Minister rolnictwa Stanisław Kalemba domaga się, by opracowana w resorcie nowelizacja ustawy o ochronie praw zwierząt, dotycząca podrzynania gardeł zwierzętom „na żywca”, bez uprzedniego ogłuszenia (przytomne, na skutek strachu i bólu, wykrwawiają się skuteczniej), w ekspresowym tempie trafiła do parlamentu.
Próba zmiany ustawy w Sejmie się nie powiodła, bo jednak większość posłów jest przeciwna maltretowaniu zwierząt, zatem ludowcy naciskają na koalicjanta w rządzie. Uzasadnieniem nie są już argumenty o wolności wyznania (znakomita większość mięsa to produkcja eksportowa – w zeszłym roku tylko krów ubito ponad 300 tys., a w Polsce mieszka ok. 6 tys. przedstawicieli mniejszości żydowskiej i kilkadziesiąt tysięcy muzułmańskiej), lecz finanse państwa. Według ministra rolnictwa Stanisława Kalemby eksport mięsa z uboju rytualnego drobiu i bydła daje 1,2–1,5 mld zł rocznie. W rzeczywistości jest to szacunkowa wartość produkcji mięsa halal i koszernego. Zysk państwa to ok. 20 proc. tej sumy, szacunki mówią o 150–300 mln zł. W porównaniu z zakładanymi przychodami z mandatów dla kierowców, kwota nie tak wielka.
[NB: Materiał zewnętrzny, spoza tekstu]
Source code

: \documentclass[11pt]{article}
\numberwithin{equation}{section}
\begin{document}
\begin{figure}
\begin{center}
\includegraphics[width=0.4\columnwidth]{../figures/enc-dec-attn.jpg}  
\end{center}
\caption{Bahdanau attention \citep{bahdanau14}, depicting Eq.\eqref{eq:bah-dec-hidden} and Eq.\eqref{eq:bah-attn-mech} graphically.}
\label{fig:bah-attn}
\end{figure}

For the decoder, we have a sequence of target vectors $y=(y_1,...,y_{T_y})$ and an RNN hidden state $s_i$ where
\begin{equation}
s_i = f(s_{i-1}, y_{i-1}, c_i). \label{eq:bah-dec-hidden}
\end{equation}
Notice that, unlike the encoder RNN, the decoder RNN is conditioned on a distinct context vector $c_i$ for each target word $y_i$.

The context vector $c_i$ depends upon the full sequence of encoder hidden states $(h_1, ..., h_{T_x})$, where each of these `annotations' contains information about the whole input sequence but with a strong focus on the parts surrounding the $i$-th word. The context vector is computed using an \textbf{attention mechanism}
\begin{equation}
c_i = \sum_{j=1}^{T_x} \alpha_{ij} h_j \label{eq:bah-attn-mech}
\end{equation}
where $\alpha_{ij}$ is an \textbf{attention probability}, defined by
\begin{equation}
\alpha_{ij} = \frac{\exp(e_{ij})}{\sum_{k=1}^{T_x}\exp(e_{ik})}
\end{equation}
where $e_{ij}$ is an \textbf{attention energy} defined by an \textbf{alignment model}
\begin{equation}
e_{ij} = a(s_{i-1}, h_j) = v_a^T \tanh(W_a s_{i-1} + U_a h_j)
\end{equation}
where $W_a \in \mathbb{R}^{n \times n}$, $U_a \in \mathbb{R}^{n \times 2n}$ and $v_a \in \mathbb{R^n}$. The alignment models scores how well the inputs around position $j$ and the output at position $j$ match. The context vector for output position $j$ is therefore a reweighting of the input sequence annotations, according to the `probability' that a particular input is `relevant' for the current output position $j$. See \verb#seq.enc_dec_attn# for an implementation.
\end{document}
Zapewne znacznie wyższe są zyski właścicieli ok. 30 rzeźni, które praktykują ubój rytualny, ale czy dobrostan rzeźników ma być priorytetem dla państwa? I dla wszystkich obywateli, którzy, nie wiedząc o tym, kupują i jedzą mięso z uboju rytualnego? Bo tylko 20 proc. mięsa ze zwierząt zarżniętych bez ogłuszenia jest ostatecznie uznawane za koszerne, reszta trafia do naszych sklepów.
Kolejnym argumentem mięsnego lobby jest dostosowanie polskiego prawa do regulacji unijnych.